Die Befugnis, den eigenen Körper postmortal an eine anatomische Einrichtung zu spenden, folgt aus der Verfassung. Zwar hat die Rechtsprechung den Inhalt des allgemeinen Persönlichkeitsrechts (12) nicht vollständig entfaltet, sondern seinen Schutzbereich jeweils anhand des zu entscheidenden Falles bestimmt (13). So ist die Freiheit zur Krankheit (14), die Organspende sowie das Recht auf den eigenen Tod (15) als Schutzgut des allgemeinen Persönlichkeitsrechts anerkannt. In gleicher Intensität wird aber das Recht auf individuelle Selbstbestimmung berührt, wenn der Einzelne über die postmortale Verwendung seines Körpers insgesamt entscheidet.

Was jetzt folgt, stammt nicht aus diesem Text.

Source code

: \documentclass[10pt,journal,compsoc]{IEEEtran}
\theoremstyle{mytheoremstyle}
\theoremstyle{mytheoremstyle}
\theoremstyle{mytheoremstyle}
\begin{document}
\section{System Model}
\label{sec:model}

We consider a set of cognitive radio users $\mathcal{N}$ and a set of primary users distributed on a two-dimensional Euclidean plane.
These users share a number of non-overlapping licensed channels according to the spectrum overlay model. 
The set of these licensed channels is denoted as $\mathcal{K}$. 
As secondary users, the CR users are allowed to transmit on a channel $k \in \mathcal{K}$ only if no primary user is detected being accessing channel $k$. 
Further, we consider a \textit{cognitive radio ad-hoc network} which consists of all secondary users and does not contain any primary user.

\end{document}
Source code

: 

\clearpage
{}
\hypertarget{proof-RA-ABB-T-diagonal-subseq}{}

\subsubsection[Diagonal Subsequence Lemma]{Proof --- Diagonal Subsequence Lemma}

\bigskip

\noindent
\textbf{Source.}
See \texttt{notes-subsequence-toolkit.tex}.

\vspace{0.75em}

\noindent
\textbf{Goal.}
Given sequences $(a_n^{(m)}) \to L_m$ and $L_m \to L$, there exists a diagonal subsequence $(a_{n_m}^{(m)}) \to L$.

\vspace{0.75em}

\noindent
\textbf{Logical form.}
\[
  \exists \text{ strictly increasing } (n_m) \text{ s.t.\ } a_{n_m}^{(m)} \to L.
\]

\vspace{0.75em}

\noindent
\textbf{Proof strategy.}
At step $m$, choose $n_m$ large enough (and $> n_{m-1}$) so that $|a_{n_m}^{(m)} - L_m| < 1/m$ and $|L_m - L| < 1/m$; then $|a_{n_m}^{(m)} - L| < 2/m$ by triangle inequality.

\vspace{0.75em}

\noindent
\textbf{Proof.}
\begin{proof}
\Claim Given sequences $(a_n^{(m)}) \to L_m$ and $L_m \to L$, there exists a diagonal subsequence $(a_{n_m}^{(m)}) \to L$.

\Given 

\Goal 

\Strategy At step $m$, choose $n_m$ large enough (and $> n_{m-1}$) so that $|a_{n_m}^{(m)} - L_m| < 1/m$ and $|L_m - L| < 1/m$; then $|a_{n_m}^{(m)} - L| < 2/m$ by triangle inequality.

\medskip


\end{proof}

Zwar findet das personale „Seins- und Bestimmungsfeld“ (16) des Menschen mit dem Tod sein Ende. Damit wurde der leblose Körper aber nicht zur beliebigen Sache. Er zeugt von der durchlebten Geschichte einer konkreten Personalität, ist für die Hinterbliebenen Gegenstand von Trauer und Pietät. Die grundlegende Bedeutung dieser Umstände ergibt sich unmittelbar aus dem Transplantationsgesetz, den Bestattungsgesetzen und dem Erbrecht. Darüber hinaus hat das Bundesverfassungsgericht in seiner „Mephisto-Entscheidung“ (17) festgestellt, dass selbst Rechte mit höchstpersönlichem Charakter nach dem Tod des Rechtsgutsträgers gerichtlich geltend gemacht werden können.
Der Todeseintritt lockert, zerschneidet aber nicht vollständig das persönlichkeitsrechtliche Band zwischen dem Verstorbenen und seinem leblosen Körper (18). Vielmehr bleibt der Wille des Verstorbenen bindend: einerlei, ob er sich für oder gegen die anatomische Nutzung der Leiche entschieden hat. Dieses Zwischenergebnis ist auch im Hinblick auf die Schranken des postmortalen Persönlichkeitsrechts (19) bedeutsam. Denn nur solche Eingriffe müssen hingenommen werden, die verhältnismäßig, das heißt insbesondere zum Schutz öffent-
licher Interessen unerlässlich sind. Grundsätzlich ist die Rechtslage ein-deutig: Die postmortale Nutzung des menschlichen Körpers bedarf der zu Lebzeiten erklärten autonomen Spendeverfügung des Verstorbenen.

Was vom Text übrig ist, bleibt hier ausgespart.